[Saved entries]
——

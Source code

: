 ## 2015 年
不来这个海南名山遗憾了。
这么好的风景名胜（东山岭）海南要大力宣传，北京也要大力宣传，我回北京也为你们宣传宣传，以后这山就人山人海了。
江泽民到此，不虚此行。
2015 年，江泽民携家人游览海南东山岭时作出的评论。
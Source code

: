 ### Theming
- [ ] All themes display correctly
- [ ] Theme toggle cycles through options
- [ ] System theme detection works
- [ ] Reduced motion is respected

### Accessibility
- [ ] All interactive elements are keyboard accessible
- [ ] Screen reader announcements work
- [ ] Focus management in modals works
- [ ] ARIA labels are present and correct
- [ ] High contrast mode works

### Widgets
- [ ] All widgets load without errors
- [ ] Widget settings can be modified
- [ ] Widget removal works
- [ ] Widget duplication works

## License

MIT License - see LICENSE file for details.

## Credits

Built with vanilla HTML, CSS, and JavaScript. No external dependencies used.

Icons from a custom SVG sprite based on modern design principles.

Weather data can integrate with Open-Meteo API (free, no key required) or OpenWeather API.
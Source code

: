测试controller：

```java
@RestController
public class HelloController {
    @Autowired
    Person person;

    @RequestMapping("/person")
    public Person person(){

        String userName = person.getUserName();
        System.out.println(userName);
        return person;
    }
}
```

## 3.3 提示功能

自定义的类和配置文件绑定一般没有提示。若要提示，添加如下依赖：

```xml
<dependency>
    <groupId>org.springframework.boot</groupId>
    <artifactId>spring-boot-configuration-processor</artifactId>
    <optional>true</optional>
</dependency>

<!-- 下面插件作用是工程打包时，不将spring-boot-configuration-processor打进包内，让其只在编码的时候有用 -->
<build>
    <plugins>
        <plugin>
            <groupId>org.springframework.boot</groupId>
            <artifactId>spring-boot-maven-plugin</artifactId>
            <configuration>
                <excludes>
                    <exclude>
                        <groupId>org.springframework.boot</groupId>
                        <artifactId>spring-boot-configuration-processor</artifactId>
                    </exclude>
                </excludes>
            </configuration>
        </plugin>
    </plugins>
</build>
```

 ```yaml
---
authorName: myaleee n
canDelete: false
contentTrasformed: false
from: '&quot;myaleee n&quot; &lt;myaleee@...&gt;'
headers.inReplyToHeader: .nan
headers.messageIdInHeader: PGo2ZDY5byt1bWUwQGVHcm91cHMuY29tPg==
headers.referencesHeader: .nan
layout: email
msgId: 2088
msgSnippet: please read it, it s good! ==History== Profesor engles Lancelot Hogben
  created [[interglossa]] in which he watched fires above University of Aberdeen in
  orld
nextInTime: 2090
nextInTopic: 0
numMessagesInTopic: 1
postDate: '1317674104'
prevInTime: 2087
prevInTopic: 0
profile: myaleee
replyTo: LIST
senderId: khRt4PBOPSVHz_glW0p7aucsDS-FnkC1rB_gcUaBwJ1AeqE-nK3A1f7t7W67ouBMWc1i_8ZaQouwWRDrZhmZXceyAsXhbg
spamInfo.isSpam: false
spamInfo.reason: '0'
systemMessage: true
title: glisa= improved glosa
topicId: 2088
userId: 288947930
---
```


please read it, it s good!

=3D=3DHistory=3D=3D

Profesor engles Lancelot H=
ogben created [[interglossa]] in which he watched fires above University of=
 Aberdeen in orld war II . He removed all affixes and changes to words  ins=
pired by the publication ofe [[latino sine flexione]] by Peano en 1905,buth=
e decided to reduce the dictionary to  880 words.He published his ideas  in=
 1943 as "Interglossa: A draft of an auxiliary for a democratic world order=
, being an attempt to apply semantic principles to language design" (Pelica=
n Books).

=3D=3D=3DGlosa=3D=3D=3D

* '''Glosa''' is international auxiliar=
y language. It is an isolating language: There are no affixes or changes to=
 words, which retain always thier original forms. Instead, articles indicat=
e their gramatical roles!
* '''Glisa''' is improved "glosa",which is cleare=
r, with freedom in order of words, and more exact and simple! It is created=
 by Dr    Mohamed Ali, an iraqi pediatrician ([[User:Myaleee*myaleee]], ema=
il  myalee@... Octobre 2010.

——

## EXERCISE AIM
Transcribe the data. Leave every line exactly as it is.

## RESULT OF THE EXERCISE
Source code

: ## 2015 年
不来这个海南名山遗憾了。
这么好的风景名胜（东山岭）海南要大力宣传，北京也要大力宣传，我回北京也为你们宣传宣传，以后这山就人山人海了。
江泽民到此，不虚此行。
2015 年，江泽民携家人游览海南东山岭时作出的评论。
Source code

: ### Theming
- [ ] All themes display correctly
- [ ] Theme toggle cycles through options
- [ ] System theme detection works
- [ ] Reduced motion is respected

### Accessibility
- [ ] All interactive elements are keyboard accessible
- [ ] Screen reader announcements work
- [ ] Focus management in modals works
- [ ] ARIA labels are present and correct
- [ ] High contrast mode works

### Widgets
- [ ] All widgets load without errors
- [ ] Widget settings can be modified
- [ ] Widget removal works
- [ ] Widget duplication works

## License

MIT License - see LICENSE file for details.

## Credits

Built with vanilla HTML, CSS, and JavaScript. No external dependencies used.

Icons from a custom SVG sprite based on modern design principles.

Weather data can integrate with Open-Meteo API (free, no key required) or OpenWeather API.
Source code

:测试controller：

```java
@RestController
public class HelloController {
    @Autowired
    Person person;

    @RequestMapping("/person")
    public Person person(){

        String userName = person.getUserName();
        System.out.println(userName);
        return person;
    }
}
```

## 3.3 提示功能

自定义的类和配置文件绑定一般没有提示。若要提示，添加如下依赖：

```xml
<dependency>
    <groupId>org.springframework.boot</groupId>
    <artifactId>spring-boot-configuration-processor</artifactId>
    <optional>true</optional>
</dependency>

<!-- 下面插件作用是工程打包时，不将spring-boot-configuration-processor打进包内，让其只在编码的时候有用 -->
<build>
    <plugins>
        <plugin>
            <groupId>org.springframework.boot</groupId>
            <artifactId>spring-boot-maven-plugin</artifactId>
            <configuration>
                <excludes>
                    <exclude>
                        <groupId>org.springframework.boot</groupId>
                        <artifactId>spring-boot-configuration-processor</artifactId>
                    </exclude>
                </excludes>
            </configuration>
        </plugin>
    </plugins>
</build>
```

 ```yaml
---
authorName: myaleee n
canDelete: false
contentTrasformed: false
from: '&quot;myaleee n&quot; &lt;myaleee@...&gt;'
headers.inReplyToHeader: .nan
headers.messageIdInHeader: PGo2ZDY5byt1bWUwQGVHcm91cHMuY29tPg==
headers.referencesHeader: .nan
layout: email
msgId: 2088
msgSnippet: please read it, it s good! ==History== Profesor engles Lancelot Hogben
  created [[interglossa]] in which he watched fires above University of Aberdeen in
  orld
nextInTime: 2090
nextInTopic: 0
numMessagesInTopic: 1
postDate: '1317674104'
prevInTime: 2087
prevInTopic: 0
profile: myaleee
replyTo: LIST
senderId: khRt4PBOPSVHz_glW0p7aucsDS-FnkC1rB_gcUaBwJ1AeqE-nK3A1f7t7W67ouBMWc1i_8ZaQouwWRDrZhmZXceyAsXhbg
spamInfo.isSpam: false
spamInfo.reason: '0'
systemMessage: true
title: glisa= improved glosa
topicId: 2088
userId: 288947930
---
```


please read it, it s good!

=3D=3DHistory=3D=3D

Profesor engles Lancelot H=
ogben created [[interglossa]] in which he watched fires above University of=
 Aberdeen in orld war II . He removed all affixes and changes to words  ins=
pired by the publication ofe [[latino sine flexione]] by Peano en 1905,buth=
e decided to reduce the dictionary to  880 words.He published his ideas  in=
 1943 as "Interglossa: A draft of an auxiliary for a democratic world order=
, being an attempt to apply semantic principles to language design" (Pelica=
n Books).

=3D=3D=3DGlosa=3D=3D=3D

* '''Glosa''' is international auxiliar=
y language. It is an isolating language: There are no affixes or changes to=
 words, which retain always thier original forms. Instead, articles indicat=
e their gramatical roles!
* '''Glisa''' is improved "glosa",which is cleare=
r, with freedom in order of words, and more exact and simple! It is created=
 by Dr    Mohamed Ali, an iraqi pediatrician ([[User:Myaleee*myaleee]], ema=
il  myalee@... Octobre 2010.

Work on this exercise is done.